Brook noticed the demand for electric Volkswagens - ID4 and ID6 editions - going for around 5.5 million Br has picked up recently. They require an 11-hour charging period to be full and can go for about 450Kms without recharge. The charging time can be lowered using fast chargers provided separately. However, its frequent use may diminish the battery’s life span.
Brook’s office is near Tikur Anbessa Hospital in the Teklehaimanot neighbourhood. But he showcases the EVs he imports at a car mart near the Lebu Mebrathail area, a lot with a wide space where no more than seven vehicles were displayed two weeks ago.
“Demand is higher than ever,” Brook told Fortune. “Especially in the last few months.”
He may refer to the policy move by the administration of Prime Minister Abiy Ahmed (PhD) in discouraging the imports of fossil fuel-powered vehicles after it slashed the duty tariff on electric car imports to a mere 15pc. It is a decision aligned with an ever-expanding climate change lobby, where countries worldwide have had to consider renewable energy sources to power their economies. The Administration wants to accelerate its efforts towards what its officials often describe as a “greener economy”.
A significant transition is shifting from petrol towards an electric-powered transportation ecosystem. The Administration has developed a 10-year strategic plan to introduce 4,800 electric buses and 148,000 electric vehicles on the roads across the country.
Reducing tariffs to a historical low pushed local demand for electric cars. However, many remain with little to no familiarity with what it means to own an electric car. Despite their growing popularity, electric vehicles have a history of over a century, with attempts to manufacture them as early as the 1800s. Brands such as the Woods Phaeton had a range of 28Km and cost 2,000 dollars. Technology has progressed since then.
Various Tesla models are high-performance vehicles manufactured by a company Elon Musk established. Buying one in the local market could cost upward of 13 million Br, depending on the model. Their battery life and specifications are no different from Volkswagen though.
Brook, who drives a gas-guzzling AUDI, hopes to transition as he sees the fuel cost to be unreasonably high.
The garage owner and driver of the Volkswagen ID4, Gezahegn Desta, is content with his car. He is ecstatic to save up to 10,000 Br a month, avoiding fuel costs. With battery packs ranging between 65Kwh and 78Kwh, the range can be extended to reduce charging time, says Gezahegn. He fears the battery replacement, which costs 300,000 Br, will be a setback with the rising inflation. The long-time garage owner said most elements are unique except the tyres and braking system, which leaves little to no requirement for maintenance.

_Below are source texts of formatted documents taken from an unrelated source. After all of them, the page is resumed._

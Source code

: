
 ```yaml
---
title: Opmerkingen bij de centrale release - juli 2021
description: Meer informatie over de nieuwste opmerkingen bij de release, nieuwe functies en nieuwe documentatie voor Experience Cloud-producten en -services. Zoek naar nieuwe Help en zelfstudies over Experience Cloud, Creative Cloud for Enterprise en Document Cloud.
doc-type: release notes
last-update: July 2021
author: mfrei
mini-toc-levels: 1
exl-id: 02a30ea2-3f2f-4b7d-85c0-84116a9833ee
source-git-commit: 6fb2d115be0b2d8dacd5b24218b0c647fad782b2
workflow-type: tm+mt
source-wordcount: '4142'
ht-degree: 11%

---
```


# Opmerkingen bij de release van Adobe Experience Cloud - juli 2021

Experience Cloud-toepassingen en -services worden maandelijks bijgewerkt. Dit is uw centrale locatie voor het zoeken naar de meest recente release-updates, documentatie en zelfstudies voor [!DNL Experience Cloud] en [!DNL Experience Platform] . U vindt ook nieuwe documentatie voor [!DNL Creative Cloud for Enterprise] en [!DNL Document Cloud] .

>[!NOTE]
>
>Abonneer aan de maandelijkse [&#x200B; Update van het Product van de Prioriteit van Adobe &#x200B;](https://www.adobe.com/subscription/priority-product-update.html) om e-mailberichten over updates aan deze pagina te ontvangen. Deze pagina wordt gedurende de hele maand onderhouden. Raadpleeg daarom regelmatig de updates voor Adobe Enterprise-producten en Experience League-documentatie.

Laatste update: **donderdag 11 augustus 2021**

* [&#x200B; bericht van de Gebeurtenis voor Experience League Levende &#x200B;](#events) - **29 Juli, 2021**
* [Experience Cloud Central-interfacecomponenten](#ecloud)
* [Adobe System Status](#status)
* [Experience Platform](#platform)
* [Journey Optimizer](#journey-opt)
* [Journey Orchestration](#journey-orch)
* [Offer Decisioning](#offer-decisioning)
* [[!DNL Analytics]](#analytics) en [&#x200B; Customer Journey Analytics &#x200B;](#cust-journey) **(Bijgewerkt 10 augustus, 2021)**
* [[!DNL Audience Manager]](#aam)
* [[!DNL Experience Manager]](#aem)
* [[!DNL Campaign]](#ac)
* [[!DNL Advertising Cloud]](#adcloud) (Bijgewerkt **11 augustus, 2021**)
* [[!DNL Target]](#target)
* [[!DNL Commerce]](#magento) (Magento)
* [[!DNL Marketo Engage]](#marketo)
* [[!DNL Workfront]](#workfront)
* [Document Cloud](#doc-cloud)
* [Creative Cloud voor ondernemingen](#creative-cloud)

“The need for mechanics and technicians will drop if EVs control the market,” he said.
Nearly 10,000 electric vehicles, including semi- and completely, knocked down parts, were imported last year, estimated to value 44.3 billion Br. It was double the number brought the year before for 15.9 billion Br; China accounted for 90pc of these cars buyers in Ethiopia acquired.
Michael Getachew has been one of the electric car owners in the capital since he bought an EV from Green Teck four months ago for 2.2 million Br. Manufactured by the Chinese Dongfeng, the Fukang Jan 450 model takes nine hours to fully charge 45Kwh power, allowing Michael to drive for 300km. He drives close to a 20Km commute daily but does not dare go past the city peripheries. He enjoys not contemplating fuel prices, motor oils and the hassle of servicing a petrol car. He charges at home with a 100 Br electric card.
Haileab Tesfu is a salesman of electric vehicles who admires the technical prowess of these cars. But the major drawback is the charging period which made him suggest that people should buy electric cars as a secondary use or for short commutes. He believes that spending half an hour at a fast-charging station is a long time for someone with a hectic schedule. The possibility of not being able to drive out of the capital, fearing uncertainties such as a power outage, is unsettling for Haileab.
The absence of charging stations outside the capital, where there are 46 charging stations, seems to be a concern for most potential EV buyers. This is about to change, according to Tatek Negash, director of communications at the Ministry of Transport & Logistics (MoTL).
“We’re working on projects to expand charging stations outside the capital,” he told Fortune.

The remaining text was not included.